The unamortized balance, for income tax purposes, of the share issuance fees and transaction costs amounts to approximately \$79,000 (2019 - \$47,000) and will be deductible in Canada over the next 4 (2019 – 4) years.

The Company has available for carry forward non-capital losses in Canada of \$5,533,000 (2019 - \$5,339,000) and in the USA of \$2,839,000 (2019 - \$2,684,000) to offset future taxable income.
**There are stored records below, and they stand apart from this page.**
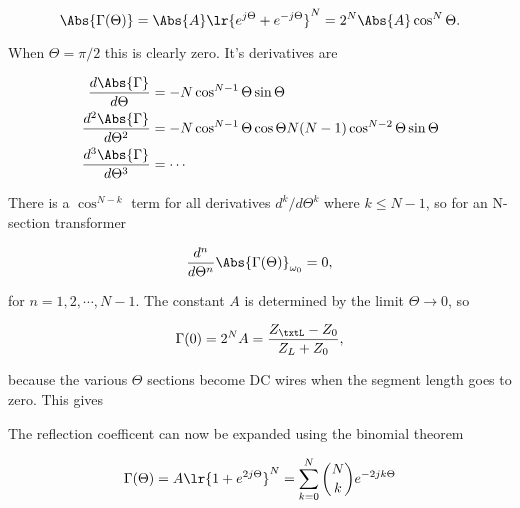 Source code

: \begin{dmath}\label{eqn:uwavesDeck7MultisectionTransformersCore:160}
\Abs{\Gamma(\Theta)} 
= 
\Abs{A} \lr{ e^{j \Theta} + e^{- j \Theta} }^N
= 
2^N \Abs{A} \cos^N\Theta.
\end{dmath}

When \( \Theta = \pi/2 \) this is clearly zero.  It's derivatives are

\begin{equation}\label{eqn:uwavesDeck7MultisectionTransformersCore:180}
\begin{aligned}
\frac{d \Abs{\Gamma}}{d\Theta} &= -N \cos^{N-1} \Theta \sin\Theta \\
\frac{d^2 \Abs{\Gamma}}{d\Theta^2} &= -N \cos^{N-1} \Theta \cos\Theta N(N-1) \cos^{N-2} \Theta \sin\Theta  \\
\frac{d^3 \Abs{\Gamma}}{d\Theta^3} &= \cdots 
\end{aligned}
\end{equation}

There is a \( \cos^{N-k} \) term for all derivatives \( d^k/d\Theta^k \) where \( k \le N-1 \), so for an N-section transformer

\begin{equation}\label{eqn:uwavesDeck7MultisectionTransformersCore:140}
\frac{d^n}{d\Theta^n} \Abs{\Gamma(\Theta)}_{\omega_0} = 0,
\end{equation}

for \( n = 1, 2, \cdots, N-1 \).  The constant \( A \) is determined by the limit \( \Theta \rightarrow 0 \), so

\begin{equation}\label{eqn:uwavesDeck7MultisectionTransformersCore:200}
\Gamma(0) = 2^N A = \frac{Z_\txtL - Z_0}{Z_L + Z_0}, 
\end{equation}

because the various \( \Theta \) sections become DC wires when the segment length goes to zero.  This gives


The reflection coefficent can now be expanded using the binomial theorem

\begin{dmath}\label{eqn:uwavesDeck7MultisectionTransformersCore:240}
\Gamma(\Theta) 
= A \lr{ 1 + e^{ 2 j \Theta } }^N
= \sum_{k = 0}^N \binom{N}{k} e^{ -2 j k \Theta}
\end{dmath}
As at December 31, 2020, the non-capital losses carry forwards expire as follows:

December 31, USA (\$) Canada (\$)
2025 - 384,000
2026 - 67,000
2027 - 593,000
2028 - 384,000
2029 - 332,000
2030 351,000 646,000
2031 17,000 612,000
2032 6,000 558,000
2033 182,000 372,000
2034 108,000 255,000
2035 62,000 100,000
2036 429,000 144,000
2037 543,000 226,000
2038 817,000 501,000
2039 169,000 165,000
2040 155,000 194,000
2,839,000 5,533,000

In addition, the Company has available for carry forward indefinitely Canadian capital losses of \$10,374,000 (2019 - \$10,374,000) and Canadian exploration expenditures of \$2,024,000 (2019 - \$2,022,000) as at December 31, 2020, which under certain circumstances, may be utilized to reduce taxable income in future years.

18. SUBSEQUENT EVENT

Subsequent to December 31, 2020, the Company announced a non-brokered private placement to issue up to 5,000,000 units at a price of \$0.10 per unit for proceeds of up to \$500,000. Each unit would consist of one common share and one-half of one common share purchase warrant, with each whole warrant entitling the holder to purchase one additional common share for \$0.15 for two years from the date of closing.